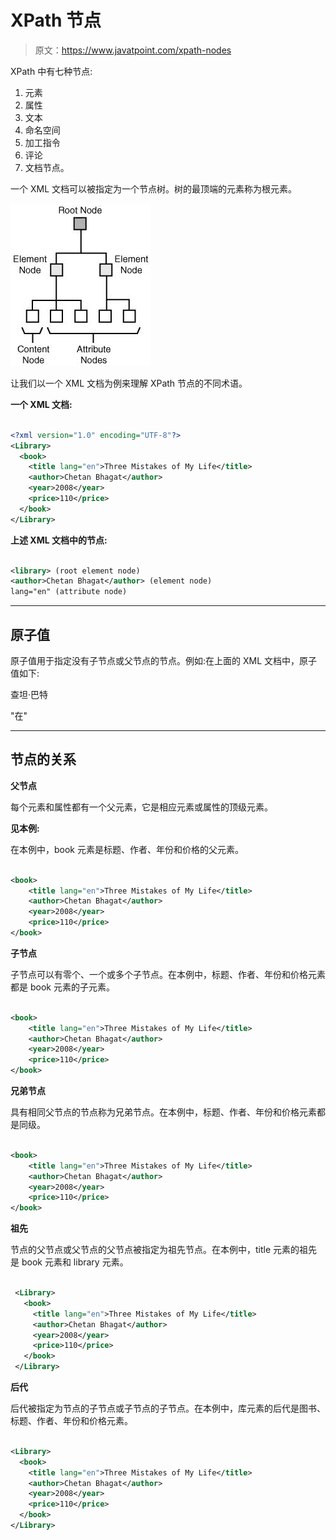 # XPath 节点

> 原文：<https://www.javatpoint.com/xpath-nodes>

XPath 中有七种节点:

1.  元素
2.  属性
3.  文本
4.  命名空间
5.  加工指令
6.  评论
7.  文档节点。

一个 XML 文档可以被指定为一个节点树。树的最顶端的元素称为根元素。

![Xpath Nodes 1](img/6459f082a3bae6a760428f3a6cefb5ba.png)

让我们以一个 XML 文档为例来理解 XPath 节点的不同术语。

**一个 XML 文档:**

```xml

<?xml version="1.0" encoding="UTF-8"?>
<Library>
  <book>
    <title lang="en">Three Mistakes of My Life</title>
    <author>Chetan Bhagat</author>
    <year>2008</year>
    <price>110</price>
  </book>
</Library>

```

**上述 XML 文档中的节点:**

```xml

<library> (root element node)
<author>Chetan Bhagat</author> (element node)
lang="en" (attribute node) 

```

* * *

## 原子值

原子值用于指定没有子节点或父节点的节点。例如:在上面的 XML 文档中，原子值如下:

查坦·巴特

"在"

* * *

## 节点的关系

**父节点**

每个元素和属性都有一个父元素，它是相应元素或属性的顶级元素。

**见本例:**

在本例中，book 元素是标题、作者、年份和价格的父元素。

```xml

<book>
    <title lang="en">Three Mistakes of My Life</title>
    <author>Chetan Bhagat</author>
    <year>2008</year>
    <price>110</price>
</book>

```

**子节点**

子节点可以有零个、一个或多个子节点。在本例中，标题、作者、年份和价格元素都是 book 元素的子元素。

```xml

<book>
    <title lang="en">Three Mistakes of My Life</title>
    <author>Chetan Bhagat</author>
    <year>2008</year>
    <price>110</price>
</book>

```

**兄弟节点**

具有相同父节点的节点称为兄弟节点。在本例中，标题、作者、年份和价格元素都是同级。

```xml

<book>
    <title lang="en">Three Mistakes of My Life</title>
    <author>Chetan Bhagat</author>
    <year>2008</year>
    <price>110</price>
</book>

```

**祖先**

节点的父节点或父节点的父节点被指定为祖先节点。在本例中，title 元素的祖先是 book 元素和 library 元素。

```xml

 <Library>
   <book>
     <title lang="en">Three Mistakes of My Life</title>
     <author>Chetan Bhagat</author>
     <year>2008</year>
     <price>110</price>
   </book>
 </Library>

```

**后代**

后代被指定为节点的子节点或子节点的子节点。在本例中，库元素的后代是图书、标题、作者、年份和价格元素。

```xml

<Library>
  <book>
    <title lang="en">Three Mistakes of My Life</title>
    <author>Chetan Bhagat</author>
    <year>2008</year>
    <price>110</price>
  </book>
</Library>

```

## PROBLEM DETAILS:
Leave the pictures behind and repeat each entry exactly.

## COMPLETED TASK:
 # XPath 节点

> 原文：<https://www.javatpoint.com/xpath-nodes>

XPath 中有七种节点:

1.  元素
2.  属性
3.  文本
4.  命名空间
5.  加工指令
6.  评论
7.  文档节点。

一个 XML 文档可以被指定为一个节点树。树的最顶端的元素称为根元素。

![Xpath Nodes 1](img/6459f082a3bae6a760428f3a6cefb5ba.png)

让我们以一个 XML 文档为例来理解 XPath 节点的不同术语。

**一个 XML 文档:**

```xml

<?xml version="1.0" encoding="UTF-8"?>
<Library>
  <book>
    <title lang="en">Three Mistakes of My Life</title>
    <author>Chetan Bhagat</author>
    <year>2008</year>
    <price>110</price>
  </book>
</Library>

```

**上述 XML 文档中的节点:**

```xml

<library> (root element node)
<author>Chetan Bhagat</author> (element node)
lang="en" (attribute node) 

```

* * *

## 原子值

原子值用于指定没有子节点或父节点的节点。例如:在上面的 XML 文档中，原子值如下:

查坦·巴特

"在"

* * *

## 节点的关系

**父节点**

每个元素和属性都有一个父元素，它是相应元素或属性的顶级元素。

**见本例:**

在本例中，book 元素是标题、作者、年份和价格的父元素。

```xml

<book>
    <title lang="en">Three Mistakes of My Life</title>
    <author>Chetan Bhagat</author>
    <year>2008</year>
    <price>110</price>
</book>

```

**子节点**

子节点可以有零个、一个或多个子节点。在本例中，标题、作者、年份和价格元素都是 book 元素的子元素。

```xml

<book>
    <title lang="en">Three Mistakes of My Life</title>
    <author>Chetan Bhagat</author>
    <year>2008</year>
    <price>110</price>
</book>

```

**兄弟节点**

具有相同父节点的节点称为兄弟节点。在本例中，标题、作者、年份和价格元素都是同级。

```xml

<book>
    <title lang="en">Three Mistakes of My Life</title>
    <author>Chetan Bhagat</author>
    <year>2008</year>
    <price>110</price>
</book>

```

**祖先**

节点的父节点或父节点的父节点被指定为祖先节点。在本例中，title 元素的祖先是 book 元素和 library 元素。

```xml

 <Library>
   <book>
     <title lang="en">Three Mistakes of My Life</title>
     <author>Chetan Bhagat</author>
     <year>2008</year>
     <price>110</price>
   </book>
 </Library>

```

**后代**

后代被指定为节点的子节点或子节点的子节点。在本例中，库元素的后代是图书、标题、作者、年份和价格元素。

```xml

<Library>
  <book>
    <title lang="en">Three Mistakes of My Life</title>
    <author>Chetan Bhagat</author>
    <year>2008</year>
    <price>110</price>
  </book>
</Library>

```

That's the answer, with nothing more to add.